He flew me from Minnesota to Seattle and within three days, he had me doing forced labor using tactics of love bombing, trauma-bonding, [and] abusive language."

These words were part of Pearl’s July 2017 plea to an Eighth Judicial District Court hearing master in Clark County, Nevada, to approve her protection order against Raz Simone.

An aspiring graphic artist in Minnesota, Pearl met Simone a year and a half before.

A friend shared Simone’s music with her, and she followed him on social media.
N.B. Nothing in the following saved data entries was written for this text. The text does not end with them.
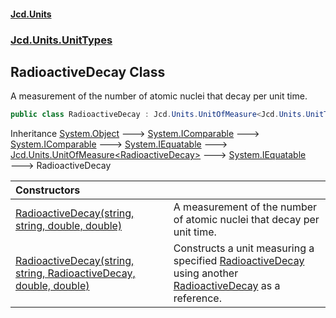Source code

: #### [Jcd.Units](index.md 'index')
### [Jcd.Units.UnitTypes](Jcd.Units.UnitTypes.md 'Jcd.Units.UnitTypes')

## RadioactiveDecay Class

A measurement of the number of atomic nuclei that decay per unit time.

```csharp
public class RadioactiveDecay : Jcd.Units.UnitOfMeasure<Jcd.Units.UnitTypes.RadioactiveDecay>
```

Inheritance [System.Object](https://docs.microsoft.com/en-us/dotnet/api/System.Object 'System.Object') &#129106; [System.IComparable](https://docs.microsoft.com/en-us/dotnet/api/System.IComparable 'System.IComparable') &#129106; [System.IComparable](https://docs.microsoft.com/en-us/dotnet/api/System.IComparable 'System.IComparable') &#129106; [System.IEquatable](https://docs.microsoft.com/en-us/dotnet/api/System.IEquatable 'System.IEquatable') &#129106; [Jcd.Units.UnitOfMeasure&lt;](Jcd.Units.UnitOfMeasure_TUnit_.md 'Jcd.Units.UnitOfMeasure<TUnit>')[RadioactiveDecay](Jcd.Units.UnitTypes.RadioactiveDecay.md 'Jcd.Units.UnitTypes.RadioactiveDecay')[&gt;](Jcd.Units.UnitOfMeasure_TUnit_.md 'Jcd.Units.UnitOfMeasure<TUnit>') &#129106; [System.IEquatable](https://docs.microsoft.com/en-us/dotnet/api/System.IEquatable 'System.IEquatable') &#129106; RadioactiveDecay

| Constructors | |
| :--- | :--- |
| [RadioactiveDecay(string, string, double, double)](Jcd.Units.UnitTypes.RadioactiveDecay.RadioactiveDecay(string,string,double,double).md 'Jcd.Units.UnitTypes.RadioactiveDecay.RadioactiveDecay(string, string, double, double)') | A measurement of the number of atomic nuclei that decay per unit time. |
| [RadioactiveDecay(string, string, RadioactiveDecay, double, double)](Jcd.Units.UnitTypes.RadioactiveDecay.RadioactiveDecay(string,string,Jcd.Units.UnitTypes.RadioactiveDecay,double,double).md 'Jcd.Units.UnitTypes.RadioactiveDecay.RadioactiveDecay(string, string, Jcd.Units.UnitTypes.RadioactiveDecay, double, double)') | Constructs a unit measuring a specified [RadioactiveDecay](Jcd.Units.UnitTypes.RadioactiveDecay.md 'Jcd.Units.UnitTypes.RadioactiveDecay') using another [RadioactiveDecay](Jcd.Units.UnitTypes.RadioactiveDecay.md 'Jcd.Units.UnitTypes.RadioactiveDecay') as a reference. |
At the time, she was involved with the local hip-hop scene in the Twin Cities, and did graphic design for album covers and music posters.

Online, Simone posted about a trip to Minneapolis. Pearl reached out, and offered to connect him with other artists in the Twin Cities area.

When they met up, Pearl said Simone said she should make art for his record label, Black Umbrella, in Seattle. After his daily messages, and a promise to pay her 10 times her current wage, she agreed.

When she arrived, Simone took her to a studio apartment in West Seattle. There, he directed her to a loft bed, pulled a gun from his waistband, and placed it next to her head as “he had sex with her,” according to the lawsuit. He bit her chest, it says, leaving bruises.

Hours later, he told Pearl to pack her things, that he had a flight out to Belize — to hurry and not ask questions, the lawsuit says. He told her to get into his white Tesla, and not say anything to the other passenger.

They drove to Portland, Oregon, and Simone checked her into a hotel room at the Eastside Lodge, according to the lawsuit. She would not be joining him in Belize.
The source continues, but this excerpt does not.